Он стал употреблять выражение: «Мне достоверно известно», — которому суждено было впоследствии перейти у него в привычку.
— Видишь ли, Маргарет, — говорил он, — я не просто фронтовик. Я делал там порученное мне дело, готов делать его и теперь. Но, — загадочно-многозначительным тоном, — есть вещи, о которых…
— Теодор! — внезапно спросила Маргарет. — Что такое, собственно, было с твоим коленом? Никаких следов. Покажи-ка! Согни ногу.
Теодор замялся и солгал.
— Не знаю, право, — улыбнувшись, сказал он. — Теперь как будто все в порядке, а как по-твоему? Наверно, задело осколком снаряда или, может быть, обломком бревна, когда землянка обрушилась. Так, только задело, слегка. Были кровоподтеки, болело, а потом, когда поджило, оказалось смещение сустава. Мне сделали маленькую операцию, вправили его, вот и все.
— Сколько времени ты был на передовых позициях?
— Постой-ка… дай вспомнить… да… несколько месяцев.
— Тебе приходилось убивать?
Он задумался.
— Не знаю.
Потом прибавил:
— Видишь ли, нам почти не приходилось видеть живых немцев. Конечно, за исключением тех случаев, когда бывали атаки. Мы стреляли в них, бросали ручные гранаты.

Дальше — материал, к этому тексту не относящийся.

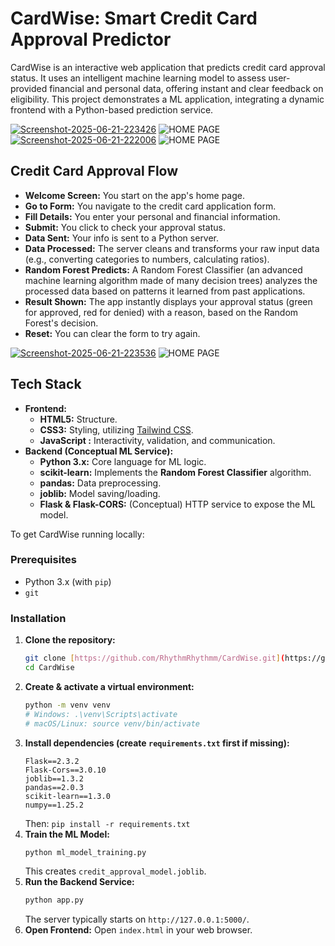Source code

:  <h1> CardWise: Smart Credit Card Approval Predictor </h1>

CardWise is an interactive web application that predicts credit card approval status. It uses an intelligent machine learning model to assess user-provided financial and personal data, offering instant and clear feedback on eligibility. This project demonstrates a ML application, integrating a dynamic frontend with a Python-based prediction service.

<picture>
 <a href="https://ibb.co/twS41djC"><img src="https://i.ibb.co/35w7PJ6h/Screenshot-2025-06-21-223426.png" alt="Screenshot-2025-06-21-223426" border="0" /></a>
 <img alt="HOME PAGE" src="YOUR-DEFAULT-IMAGE">
</picture>

<picture>
<a href="https://ibb.co/nqxcDcP4"><img src="https://i.ibb.co/6cjP4PXG/Screenshot-2025-06-21-222006.png" alt="Screenshot-2025-06-21-222006" border="0" /></a>
 <img alt="HOME PAGE" src="YOUR-DEFAULT-IMAGE">
</picture>

  <h2>Credit Card Approval Flow</h2>
  <ul>
    <li><strong>Welcome Screen:</strong> You start on the app's home page.</li>
    <li><strong>Go to Form:</strong> You navigate to the credit card application form.</li>
    <li><strong>Fill Details:</strong> You enter your personal and financial information.</li>
    <li><strong>Submit:</strong> You click to check your approval status.</li>
    <li><strong>Data Sent:</strong> Your info is sent to a Python server.</li>
    <li><strong>Data Processed:</strong> The server cleans and transforms your raw input data (e.g., converting categories to numbers, calculating ratios).</li>
    <li><strong>Random Forest Predicts:</strong> A Random Forest Classifier (an advanced machine learning algorithm made of many decision trees) analyzes the processed data based on patterns it learned from past applications.</li>
    <li><strong>Result Shown:</strong> The app instantly displays your approval status (green for approved, red for denied) with a reason, based on the Random Forest's decision.</li>
    <li><strong>Reset:</strong> You can clear the form to try again.</li>
  </ul>

  <picture>
 <a href="https://ibb.co/czg0ZSb"><img src="https://i.ibb.co/Tzv67xK/Screenshot-2025-06-21-223536.png" alt="Screenshot-2025-06-21-223536" border="0" /></a>
 <img alt="HOME PAGE" src="YOUR-DEFAULT-IMAGE">
</picture>

## Tech Stack

* **Frontend:**
    * **HTML5:** Structure.
    * **CSS3:** Styling, utilizing [Tailwind CSS](https://tailwindcss.com/).
    * **JavaScript :** Interactivity, validation, and communication.
* **Backend (Conceptual ML Service):**
    * **Python 3.x:** Core language for ML logic.
    * **scikit-learn:** Implements the **Random Forest Classifier** algorithm.
    * **pandas:** Data preprocessing.
    * **joblib:** Model saving/loading.
    * **Flask & Flask-CORS:** (Conceptual) HTTP service to expose the ML model.

To get CardWise running locally:

### Prerequisites

* Python 3.x (with `pip`)
* `git`

### Installation

1.  **Clone the repository:**
    ```bash
    git clone [https://github.com/RhythmRhythmm/CardWise.git](https://github.com/RhythmRhythmm/CardWise.git)
    cd CardWise
    ```
2.  **Create & activate a virtual environment:**
    ```bash
    python -m venv venv
    # Windows: .\venv\Scripts\activate
    # macOS/Linux: source venv/bin/activate
    ```
3.  **Install dependencies (create `requirements.txt` first if missing):**
    ```
    Flask==2.3.2
    Flask-Cors==3.0.10
    joblib==1.3.2
    pandas==2.0.3
    scikit-learn==1.3.0
    numpy==1.25.2
    ```
    Then: `pip install -r requirements.txt`
4.  **Train the ML Model:**
    ```bash
    python ml_model_training.py
    ```
    This creates `credit_approval_model.joblib`.
5.  **Run the Backend Service:**
    ```bash
    python app.py
    ```
    The server typically starts on `http://127.0.0.1:5000/`.
6.  **Open Frontend:**
    Open `index.html` in your web browser.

Пулеметы работали вовсю.
— А людей около тебя ранило, убивало?
— Я просто не могу говорить об этом, — сказал он вполне искренне. — Но нельзя же воевать, ничего не разрушая.
Она задумалась, подперев рукой подбородок.
— Это бессмысленно, — промолвила она. — И отвратительно. А когда мы хотим покончить с этим, нам не дают.
Это был все тот же стокгольмский припев.
— Нельзя сейчас покончить, — сказал он. — Надо биться до конца.
Они опять заспорили.
— Ты не понимаешь, — настаивал он. — Надо биться до конца. Нельзя допустить, чтобы наполовину разбитая Германия снова оправилась.
— Германия, — повторила Маргарет. — Германия, Франция, Британия, империя… Мы… Что значат все эти слова?
— Действительность, самая настоящая действительность.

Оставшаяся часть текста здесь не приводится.